Top of Exercise data

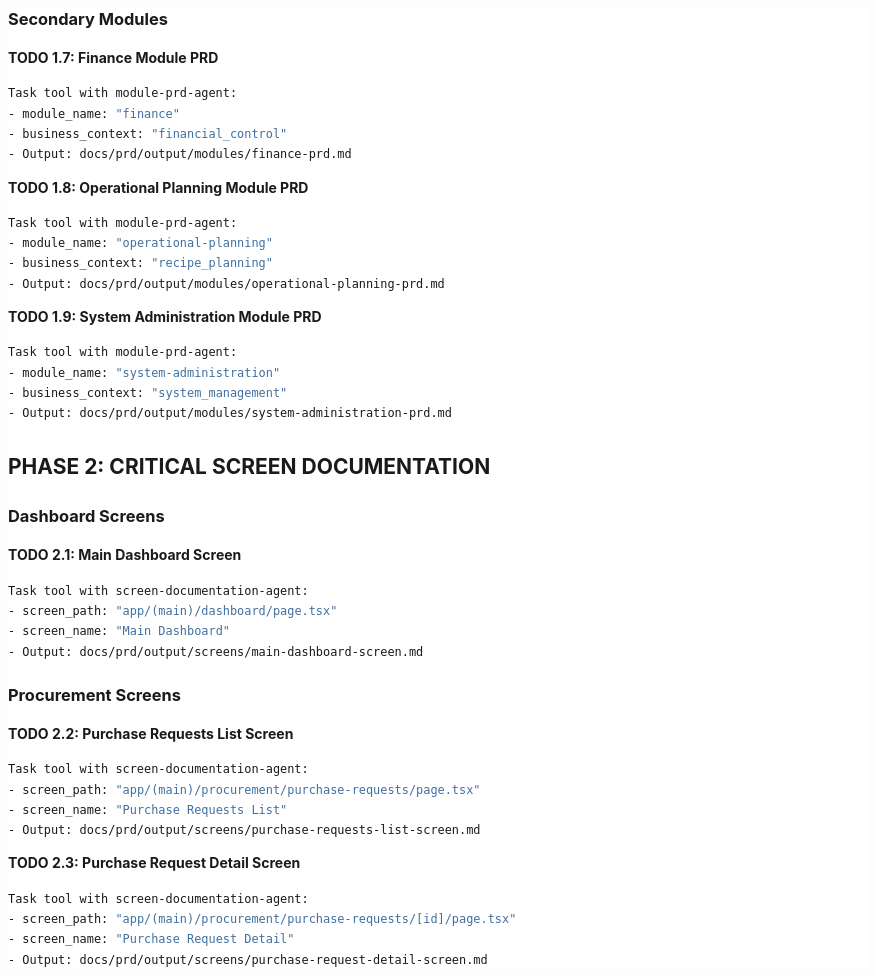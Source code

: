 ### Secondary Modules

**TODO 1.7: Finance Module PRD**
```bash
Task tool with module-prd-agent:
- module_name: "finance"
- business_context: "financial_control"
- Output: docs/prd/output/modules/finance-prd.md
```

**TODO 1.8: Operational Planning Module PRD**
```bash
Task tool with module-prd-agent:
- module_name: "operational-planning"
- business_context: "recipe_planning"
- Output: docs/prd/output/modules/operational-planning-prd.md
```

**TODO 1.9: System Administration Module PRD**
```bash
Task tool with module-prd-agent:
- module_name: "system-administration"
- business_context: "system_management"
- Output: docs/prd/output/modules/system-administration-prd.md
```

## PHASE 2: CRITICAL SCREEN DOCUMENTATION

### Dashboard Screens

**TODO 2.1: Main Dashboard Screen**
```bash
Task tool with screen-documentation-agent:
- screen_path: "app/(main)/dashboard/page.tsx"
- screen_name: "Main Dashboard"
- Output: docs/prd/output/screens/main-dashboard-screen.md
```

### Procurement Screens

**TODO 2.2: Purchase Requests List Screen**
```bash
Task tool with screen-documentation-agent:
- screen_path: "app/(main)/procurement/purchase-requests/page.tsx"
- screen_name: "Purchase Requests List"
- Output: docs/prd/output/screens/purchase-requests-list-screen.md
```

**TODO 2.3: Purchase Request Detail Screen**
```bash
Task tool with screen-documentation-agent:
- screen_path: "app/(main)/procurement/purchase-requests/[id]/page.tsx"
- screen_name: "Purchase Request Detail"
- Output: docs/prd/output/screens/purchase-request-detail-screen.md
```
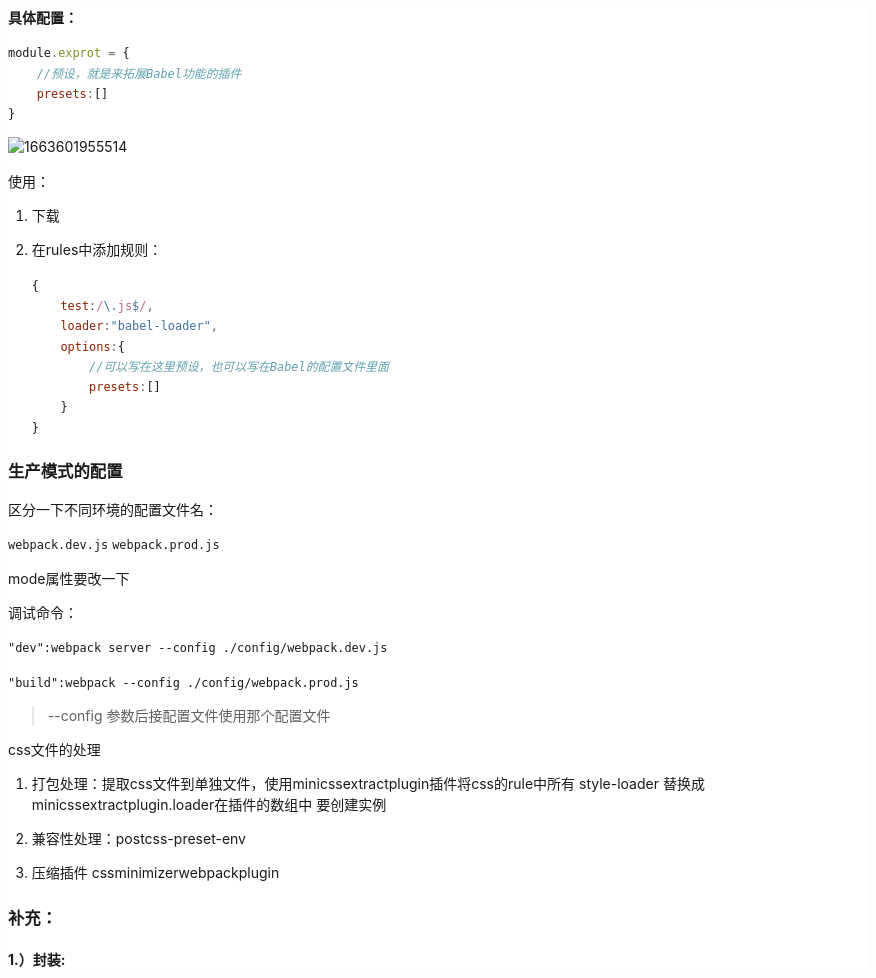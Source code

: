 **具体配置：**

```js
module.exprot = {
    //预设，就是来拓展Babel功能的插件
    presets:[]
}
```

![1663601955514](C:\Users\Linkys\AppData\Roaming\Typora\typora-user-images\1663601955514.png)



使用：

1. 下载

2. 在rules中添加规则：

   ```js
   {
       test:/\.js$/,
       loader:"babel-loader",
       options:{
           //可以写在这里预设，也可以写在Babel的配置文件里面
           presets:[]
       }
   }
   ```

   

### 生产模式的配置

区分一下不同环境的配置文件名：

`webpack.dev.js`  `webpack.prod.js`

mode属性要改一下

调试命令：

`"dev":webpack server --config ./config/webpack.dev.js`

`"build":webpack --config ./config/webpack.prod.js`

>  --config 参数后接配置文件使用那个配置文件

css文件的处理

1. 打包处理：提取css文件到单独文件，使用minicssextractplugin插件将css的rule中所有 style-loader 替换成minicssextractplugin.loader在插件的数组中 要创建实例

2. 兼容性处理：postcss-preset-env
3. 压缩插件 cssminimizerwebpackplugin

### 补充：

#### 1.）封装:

Bottom of Exercise data

## Exercise brief
Among the lines above, find the ones containing "output" and copy them.

## Response below
- Output: docs/prd/output/modules/finance-prd.md
- Output: docs/prd/output/modules/operational-planning-prd.md
- Output: docs/prd/output/modules/system-administration-prd.md
- Output: docs/prd/output/screens/main-dashboard-screen.md
- Output: docs/prd/output/screens/purchase-requests-list-screen.md
- Output: docs/prd/output/screens/purchase-request-detail-screen.md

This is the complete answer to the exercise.